THE DATA:
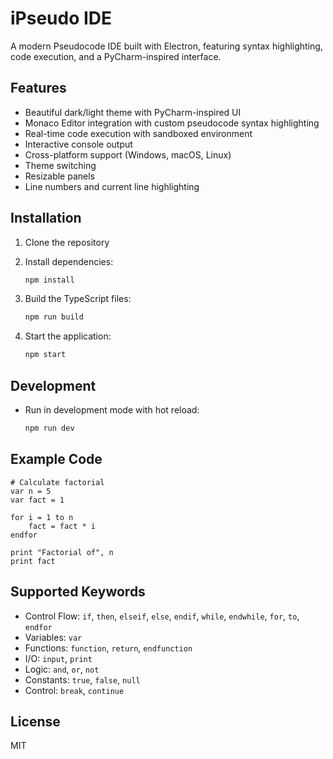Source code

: # iPseudo IDE

A modern Pseudocode IDE built with Electron, featuring syntax highlighting, code execution, and a PyCharm-inspired interface.

## Features

- Beautiful dark/light theme with PyCharm-inspired UI
- Monaco Editor integration with custom pseudocode syntax highlighting
- Real-time code execution with sandboxed environment
- Interactive console output
- Cross-platform support (Windows, macOS, Linux)
- Theme switching
- Resizable panels
- Line numbers and current line highlighting

## Installation

1. Clone the repository
2. Install dependencies:
   ```bash
   npm install
   ```

3. Build the TypeScript files:
   ```bash
   npm run build
   ```

4. Start the application:
   ```bash
   npm start
   ```

## Development

- Run in development mode with hot reload:
  ```bash
  npm run dev
  ```

## Example Code

```pseudocode
# Calculate factorial
var n = 5
var fact = 1

for i = 1 to n
    fact = fact * i
endfor

print "Factorial of", n
print fact
```

## Supported Keywords

- Control Flow: `if`, `then`, `elseif`, `else`, `endif`, `while`, `endwhile`, `for`, `to`, `endfor`
- Variables: `var`
- Functions: `function`, `return`, `endfunction`
- I/O: `input`, `print`
- Logic: `and`, `or`, `not`
- Constants: `true`, `false`, `null`
- Control: `break`, `continue`

## License

MIT
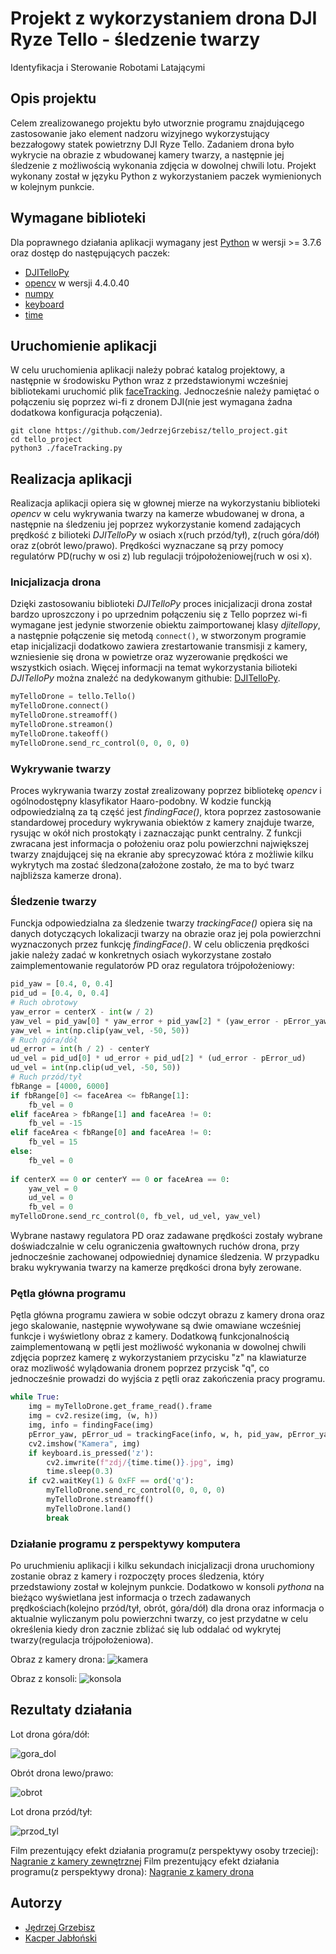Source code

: # Projekt z wykorzystaniem drona DJI Ryze Tello - śledzenie twarzy
Identyfikacja i Sterowanie Robotami Latającymi

## Opis projektu
Celem zrealizowanego projektu było utworznie programu znajdującego zastosowanie jako element nadzoru wizyjnego wykorzystujący bezzałogowy statek powietrzny DJI Ryze Tello. Zadaniem drona było wykrycie na obrazie z wbudowanej kamery twarzy, a następnie jej śledzenie z możliwością wykonania zdjęcia w dowolnej chwili lotu. Projekt wykonany został w języku Python z wykorzystaniem paczek wymienionych w kolejnym punkcie.

## Wymagane biblioteki
Dla poprawnego działania aplikacji wymagany jest [Python](https://www.python.org/downloads/) w wersji >= 3.7.6 oraz dostęp do następujących paczek:

- [DJITelloPy](https://pypi.org/project/djitellopy/)
- [opencv](https://pypi.org/project/opencv-python/) w wersji 4.4.0.40
- [numpy](https://pypi.org/project/numpy/)
- [keyboard](https://pypi.org/project/keyboard/)
- [time](https://docs.python.org/3/library/time.html)

## Uruchomienie aplikacji
W celu uruchomienia aplikacji należy pobrać katalog projektowy, a następnie w środowisku Python wraz z przedstawionymi wcześniej bibliotekami uruchomić plik [faceTracking](https://github.com/JedrzejGrzebisz/tello_project/blob/master/faceTracking.py). Jednocześnie należy pamiętać o połączeniu się poprzez wi-fi z dronem DJI(nie jest wymagana żadna dodatkowa konfiguracja połączenia).

```
git clone https://github.com/JedrzejGrzebisz/tello_project.git
cd tello_project
python3 ./faceTracking.py
```

## Realizacja aplikacji
Realizacja aplikacji opiera się w głownej mierze na wykorzystaniu biblioteki *opencv* w celu wykrywania twarzy na kamerze wbudowanej w drona, a następnie na śledzeniu jej poprzez wykorzystanie komend zadających prędkość z bilioteki *DJITelloPy* w osiach x(ruch przód/tył), z(ruch góra/dół) oraz z(obrót lewo/prawo). Prędkości wyznaczane są przy pomocy regulatórw PD(ruchy w osi z) lub regulacji trójpołożeniowej(ruch w osi x).

### Inicjalizacja drona
Dzięki zastosowaniu biblioteki *DJITelloPy* proces inicjalizacji drona został bardzo uproszczony i po uprzednim połączeniu się z Tello poprzez wi-fi wymagane jest jedynie stworzenie obiektu zaimportowanej klasy *djitellopy*, a następnie połączenie się metodą ```connect()```, w stworzonym programie etap inicjalizacji dodatkowo zawiera zrestartowanie transmisji z kamery, wzniesienie się drona w powietrze oraz wyzerowanie prędkości we wszystkich osiach. Więcej informacji na temat wykorzystania bilioteki *DJITelloPy* można znaleźć na dedykowanym githubie: [DJITelloPy](https://github.com/damiafuentes/DJITelloPy).

```python
myTelloDrone = tello.Tello()
myTelloDrone.connect()
myTelloDrone.streamoff()
myTelloDrone.streamon()
myTelloDrone.takeoff()
myTelloDrone.send_rc_control(0, 0, 0, 0)
```

### Wykrywanie twarzy
Proces wykrywania twarzy został zrealizowany poprzez bibliotekę *opencv* i ogólnodostępny klasyfikator Haaro-podobny. W kodzie funckją odpowiedzialną za tą część jest *findingFace()*, ktora poprzez zastosowanie standardowej procedury wykrywania obiektów z kamery znajduje twarze, rysując w okół nich prostokąty i zaznaczając punkt centralny. Z funkcji zwracana jest informacja o położeniu oraz polu powierzchni największej twarzy znajdującej się na ekranie aby sprecyzować która z możliwie kilku wykrytych ma zostać śledzona(założone zostało, że ma to być twarz najbliższa kamerze drona).

### Śledzenie twarzy
Funckja odpowiedzialna za śledzenie twarzy *trackingFace()* opiera się na danych dotyczących lokalizacji twarzy na obrazie oraz jej pola powierzchni wyznaczonych przez funkcję *findingFace()*. W celu obliczenia prędkości jakie należy zadać w konkretnych osiach wykorzystane zostało zaimplementowanie regulatorów PD oraz regulatora trójpołożeniowy:

```python
pid_yaw = [0.4, 0, 0.4]
pid_ud = [0.4, 0, 0.4]
# Ruch obrotowy
yaw_error = centerX - int(w / 2)
yaw_vel = pid_yaw[0] * yaw_error + pid_yaw[2] * (yaw_error - pError_yaw)
yaw_vel = int(np.clip(yaw_vel, -50, 50))
# Ruch góra/dół
ud_error = int(h / 2) - centerY
ud_vel = pid_ud[0] * ud_error + pid_ud[2] * (ud_error - pError_ud)
ud_vel = int(np.clip(ud_vel, -50, 50))
# Ruch przód/tył
fbRange = [4000, 6000]
if fbRange[0] <= faceArea <= fbRange[1]:
    fb_vel = 0
elif faceArea > fbRange[1] and faceArea != 0:
    fb_vel = -15
elif faceArea < fbRange[0] and faceArea != 0:
    fb_vel = 15
else:
    fb_vel = 0
    
if centerX == 0 or centerY == 0 or faceArea == 0:
    yaw_vel = 0
    ud_vel = 0
    fb_vel = 0
myTelloDrone.send_rc_control(0, fb_vel, ud_vel, yaw_vel)
```

Wybrane nastawy regulatora PD oraz zadawane prędkości zostały wybrane doświadczalnie w celu ograniczenia gwałtownych ruchów drona, przy jednocześnie zachowanej odpowiedniej dynamice śledzenia. W przypadku braku wykrywania twarzy na kamerze prędkości drona były zerowane.

### Pętla główna programu
Pętla główna programu zawiera w sobie odczyt obrazu z kamery drona oraz jego skalowanie, następnie wywoływane są dwie omawiane wcześniej funkcje i wyświetlony obraz z kamery. Dodatkową funkcjonalnością zaimplementowaną w pętli jest możliwość wykonania w dowolnej chwili zdjęcia poprzez kamerę z wykorzystaniem przycisku "z" na klawiaturze oraz mozliwość wylądowania dronem poprzez przycisk "q", co jednocześnie prowadzi do wyjścia z pętli oraz zakończenia pracy programu.

```python
while True:
    img = myTelloDrone.get_frame_read().frame
    img = cv2.resize(img, (w, h))
    img, info = findingFace(img)
    pError_yaw, pError_ud = trackingFace(info, w, h, pid_yaw, pError_yaw, pid_ud, pError_ud)
    cv2.imshow("Kamera", img)
    if keyboard.is_pressed('z'):
        cv2.imwrite(f"zdj/{time.time()}.jpg", img)
        time.sleep(0.3)
    if cv2.waitKey(1) & 0xFF == ord('q'):
        myTelloDrone.send_rc_control(0, 0, 0, 0)
        myTelloDrone.streamoff()
        myTelloDrone.land()
        break
```

### Działanie programu z perspektywy komputera
Po uruchmieniu aplikacji i kilku sekundach inicjalizacji drona uruchomiony zostanie obraz z kamery i rozpoczęty proces śledzenia, który przedstawiony został w kolejnym punkcie. Dodatkowo w konsoli *pythona* na bieżąco wyświetlana jest informacja o trzech zadawanych prędkościach(kolejno przód/tył, obrót, góra/dół) dla drona oraz informacja o aktualnie wyliczanym polu powierzchni twarzy, co jest przydatne w celu określenia kiedy dron zacznie zbliżać się lub oddalać od wykrytej twarzy(regulacja trójpołożeniowa).

Obraz z kamery drona:
![kamera](https://user-images.githubusercontent.com/64974963/152412132-8f4c43ff-54b9-4c22-96b7-07322d0ef66a.png)

Obraz z konsoli:
![konsola](https://user-images.githubusercontent.com/64974963/152412409-abaac261-57e3-4da5-bf65-3745ab712b7a.png)

## Rezultaty działania

Lot drona góra/dół:

![gora_dol](https://user-images.githubusercontent.com/71281671/152399144-8b5f4db8-3582-4d66-a0d8-90dcaa7aedb9.gif)

Obrót drona lewo/prawo:

![obrot](https://user-images.githubusercontent.com/71281671/152399610-47af7e2e-7d3b-4287-8c8a-7b4418d51b62.gif)

Lot drona przód/tył:

![przod_tyl](https://user-images.githubusercontent.com/71281671/152399693-2299b6cd-e37a-40b7-a2e9-ea8545077363.gif)

Film prezentujący efekt działania programu(z perspektywy osoby trzeciej): [Nagranie z kamery zewnętrznej](https://github.com/JedrzejGrzebisz/tello_project/blob/master/filmy/Prezentacja_rzeczywista.mp4)
Film prezentujący efekt działania programu(z perspektywy drona): [Nagranie z kamery drona](https://github.com/JedrzejGrzebisz/tello_project/blob/master/filmy/Prezentacja_programistyczna.mp4)

## Autorzy

- [Jędrzej Grzebisz](https://github.com/JedrzejGrzebisz)
- [Kacper Jabłoński](https://github.com/Djabollos)
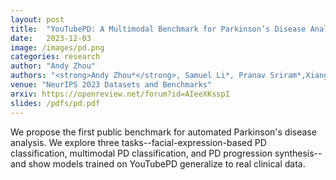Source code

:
 ```yaml
---
layout: post
title:  "YouTubePD: A Multimodal Benchmark for Parkinson’s Disease Analysis"
date:   2023-12-03
image: /images/pd.png
categories: research
author: "Andy Zhou"
authors: "<strong>Andy Zhou*</strong>, Samuel Li*, Pranav Sriram*,Xiang Li*, Jiahua Dong*, Ansh Sharma, Yuanyi Zhong, Shirui Luo, Volodymyr Kindratenko, George Heintz, Christopher Zallek, Yuxiong Wang"
venue: "NeurIPS 2023 Datasets and Benchmarks"
arxiv: https://openreview.net/forum?id=AIeeXKsspI
slides: /pdfs/pd.pdf
---
```

We propose the first public benchmark for automated Parkinson's disease analysis. We explore three tasks--facial-expression-based
PD classification, multimodal PD classification, and PD progression synthesis--and show models trained on YouTubePD generalize to real clinical data.
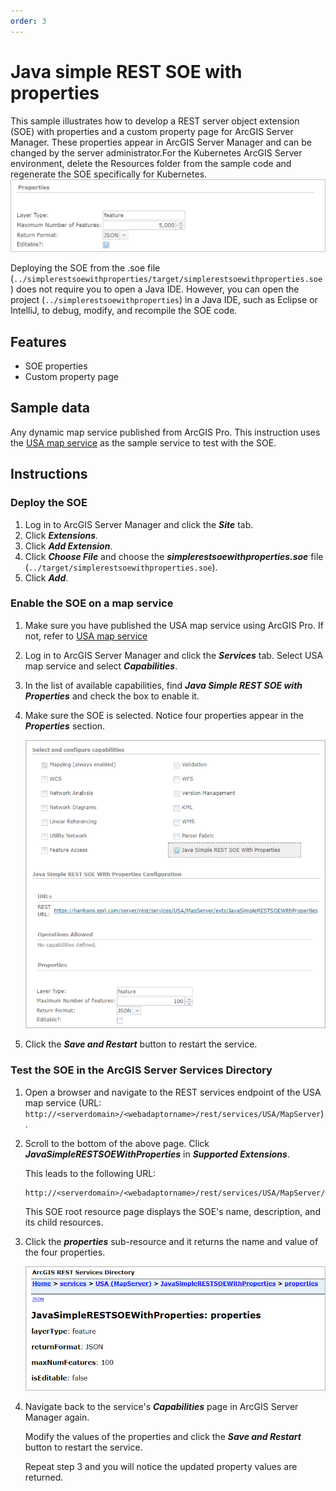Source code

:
 ```yaml
---
order: 3
---
```


# Java simple REST SOE with properties

This sample illustrates how to develop a REST server object extension (SOE) with properties and a custom property page for ArcGIS Server Manager. These properties appear in ArcGIS Server Manager and can be changed by the server administrator.For the Kubernetes ArcGIS Server environment, delete the Resources folder from the sample code and regenerate the SOE specifically for Kubernetes.
![](../../../../images/netsp/NetProps0.png "Java Properties Sample")

<!--Creating a custom property page requires the knowledge of JavaScript and web forms development using HTML. If you are not familiar with JavaScript, you can start from the default properties (`HasManagerPropertiesConfigurationPane = false`) and explore whether the default properties will meet your needs. They appear as textboxes in server manager, whereas the custom property page allows more widgets, such as checkbox, drop-down select box, etc., which provides a better user interface for managing those properties.-->

Deploying the SOE from the .soe file (`../simplerestsoewithproperties/target/simplerestsoewithproperties.soe`) does not require you to open a Java IDE. However, you can open the project (`../simplerestsoewithproperties`) in a Java IDE, such as Eclipse or IntelliJ, to debug, modify, and recompile the SOE code.


## Features

* SOE properties
* Custom property page


## Sample data

Any dynamic map service published from ArcGIS Pro. This instruction uses the [USA map service](https://github.com/Esri/arcgis-enterprise-sdk-resources/tree/master/Samples) as the sample service to test with the SOE.


## Instructions

### Deploy the SOE

1. Log in to ArcGIS Server Manager and click the ***Site*** tab.
2. Click ***Extensions***.
3. Click ***Add Extension***.
4. Click ***Choose File*** and choose the ***simplerestsoewithproperties.soe*** file (`../target/simplerestsoewithproperties.soe`).
5. Click ***Add***.

### Enable the SOE on a map service

1. Make sure you have published the USA map service using ArcGIS Pro. If not, refer to [USA map service](https://github.com/Esri/arcgis-enterprise-sdk-resources/tree/master/Samples)
2. Log in to ArcGIS Server Manager and click the ***Services*** tab. Select USA map service and select ***Capabilities***.
3. In the list of available capabilities, find ***Java Simple REST SOE with Properties*** and check the box to enable it.
4. Make sure the SOE is selected. Notice four properties appear in the ***Properties*** section.

   ![](../../../../images/javasp/JavaProps0.png "Java Properties Sample")
5. Click the ***Save and Restart*** button to restart the service.

### Test the SOE in the ArcGIS Server Services Directory

1. Open a browser and navigate to the REST services endpoint of the USA map service (URL: `http://<serverdomain>/<webadaptorname>/rest/services/USA/MapServer`).
2. Scroll to the bottom of the above page. Click ***JavaSimpleRESTSOEWithProperties*** in ***Supported Extensions***.

   This leads to the following URL:

   ```
   http://<serverdomain>/<webadaptorname>/rest/services/USA/MapServer/exts/JavaSimpleRESTSOEWithProperties
   ```

   This SOE root resource page displays the SOE's name, description, and its child resources.
3. Click the ***properties*** sub-resource and it returns the name and value of the four properties.

   ![](../../../../images/javasp/JavaProps1.png "Java Properties Sample")
4. Navigate back to the service's ***Capabilities*** page in ArcGIS Server Manager again.

   Modify the values of the properties and click the ***Save and Restart*** button to restart the service.

   Repeat step 3 and you will notice the updated property values are returned.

WHAT YOU NEED TO DO:
Starting at the line with "This leads to", copy every line down to the last one above, exactly as written and with nothing else.

RESPONSE AREA:
   This leads to the following URL:

   ```
   http://<serverdomain>/<webadaptorname>/rest/services/USA/MapServer/exts/JavaSimpleRESTSOEWithProperties
   ```

   This SOE root resource page displays the SOE's name, description, and its child resources.
3. Click the ***properties*** sub-resource and it returns the name and value of the four properties.

   ![](../../../../images/javasp/JavaProps1.png "Java Properties Sample")
4. Navigate back to the service's ***Capabilities*** page in ArcGIS Server Manager again.

   Modify the values of the properties and click the ***Save and Restart*** button to restart the service.

   Repeat step 3 and you will notice the updated property values are returned.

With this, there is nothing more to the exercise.